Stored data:
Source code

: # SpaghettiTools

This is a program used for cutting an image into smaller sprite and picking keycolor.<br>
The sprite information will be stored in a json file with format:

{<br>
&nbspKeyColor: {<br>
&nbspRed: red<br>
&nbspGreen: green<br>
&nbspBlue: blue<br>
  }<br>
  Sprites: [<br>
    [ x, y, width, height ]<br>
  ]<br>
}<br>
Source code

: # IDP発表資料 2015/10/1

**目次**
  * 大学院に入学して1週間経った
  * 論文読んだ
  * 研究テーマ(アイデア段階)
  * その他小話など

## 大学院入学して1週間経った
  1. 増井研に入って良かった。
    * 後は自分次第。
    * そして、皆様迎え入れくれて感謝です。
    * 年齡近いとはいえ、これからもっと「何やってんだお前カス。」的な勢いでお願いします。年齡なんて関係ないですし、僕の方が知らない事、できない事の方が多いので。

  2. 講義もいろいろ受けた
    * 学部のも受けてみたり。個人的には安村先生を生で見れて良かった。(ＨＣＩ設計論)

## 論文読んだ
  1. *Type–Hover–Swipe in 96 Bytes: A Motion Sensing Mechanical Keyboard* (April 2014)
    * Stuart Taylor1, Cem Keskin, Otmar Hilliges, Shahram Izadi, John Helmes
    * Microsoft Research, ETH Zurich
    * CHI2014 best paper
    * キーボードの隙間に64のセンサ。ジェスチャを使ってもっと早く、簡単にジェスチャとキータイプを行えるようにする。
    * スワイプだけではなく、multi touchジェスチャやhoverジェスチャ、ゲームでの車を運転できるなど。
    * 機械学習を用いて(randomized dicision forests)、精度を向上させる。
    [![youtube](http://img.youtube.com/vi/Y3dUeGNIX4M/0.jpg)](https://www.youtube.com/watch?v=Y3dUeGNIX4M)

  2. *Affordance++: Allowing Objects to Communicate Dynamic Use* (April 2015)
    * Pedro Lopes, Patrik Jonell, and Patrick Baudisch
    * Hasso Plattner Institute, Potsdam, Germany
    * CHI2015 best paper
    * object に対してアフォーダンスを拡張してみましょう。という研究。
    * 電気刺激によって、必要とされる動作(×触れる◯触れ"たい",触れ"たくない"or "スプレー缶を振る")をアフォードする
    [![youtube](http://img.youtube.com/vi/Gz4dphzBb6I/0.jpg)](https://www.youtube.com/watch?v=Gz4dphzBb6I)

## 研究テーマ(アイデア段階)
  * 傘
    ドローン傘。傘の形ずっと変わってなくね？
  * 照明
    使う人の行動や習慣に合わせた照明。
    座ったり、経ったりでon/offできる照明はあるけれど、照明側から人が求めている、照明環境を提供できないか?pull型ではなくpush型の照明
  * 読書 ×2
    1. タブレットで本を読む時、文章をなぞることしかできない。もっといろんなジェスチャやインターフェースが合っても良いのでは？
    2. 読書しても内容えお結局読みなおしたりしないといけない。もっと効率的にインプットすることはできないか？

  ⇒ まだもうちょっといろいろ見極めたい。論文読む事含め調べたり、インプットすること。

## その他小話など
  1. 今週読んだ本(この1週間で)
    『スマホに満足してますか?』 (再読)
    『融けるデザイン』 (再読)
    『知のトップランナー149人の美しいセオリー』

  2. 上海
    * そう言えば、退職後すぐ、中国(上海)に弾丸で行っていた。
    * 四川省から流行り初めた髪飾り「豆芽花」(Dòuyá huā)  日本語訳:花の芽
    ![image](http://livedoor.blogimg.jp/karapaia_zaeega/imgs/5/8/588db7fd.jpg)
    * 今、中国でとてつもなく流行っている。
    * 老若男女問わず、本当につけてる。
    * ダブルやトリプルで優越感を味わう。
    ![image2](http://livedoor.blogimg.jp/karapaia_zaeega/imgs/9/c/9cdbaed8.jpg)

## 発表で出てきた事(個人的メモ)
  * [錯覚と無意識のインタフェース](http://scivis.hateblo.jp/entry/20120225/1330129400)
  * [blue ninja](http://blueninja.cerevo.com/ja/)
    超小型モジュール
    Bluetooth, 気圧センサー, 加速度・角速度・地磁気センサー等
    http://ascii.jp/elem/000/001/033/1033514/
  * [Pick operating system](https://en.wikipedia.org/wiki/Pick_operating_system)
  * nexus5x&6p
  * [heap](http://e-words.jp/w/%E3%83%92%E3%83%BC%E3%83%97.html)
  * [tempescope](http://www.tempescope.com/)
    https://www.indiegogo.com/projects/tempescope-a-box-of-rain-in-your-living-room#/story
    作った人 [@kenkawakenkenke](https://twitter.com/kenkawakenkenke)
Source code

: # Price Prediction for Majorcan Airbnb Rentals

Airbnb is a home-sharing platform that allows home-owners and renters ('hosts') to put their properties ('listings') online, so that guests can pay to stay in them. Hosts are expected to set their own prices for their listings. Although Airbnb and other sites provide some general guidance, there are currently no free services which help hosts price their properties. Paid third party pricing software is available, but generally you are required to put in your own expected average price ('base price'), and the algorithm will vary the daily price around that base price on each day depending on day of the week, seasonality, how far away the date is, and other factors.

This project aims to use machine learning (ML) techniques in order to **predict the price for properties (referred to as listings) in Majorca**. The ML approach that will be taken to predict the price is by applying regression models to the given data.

WHAT IS EXPECTED. Filter the lines above, keeping and copying those that contain "tempescope".

RESULT BELOW.
  * [tempescope](http://www.tempescope.com/)
    https://www.indiegogo.com/projects/tempescope-a-box-of-rain-in-your-living-room#/story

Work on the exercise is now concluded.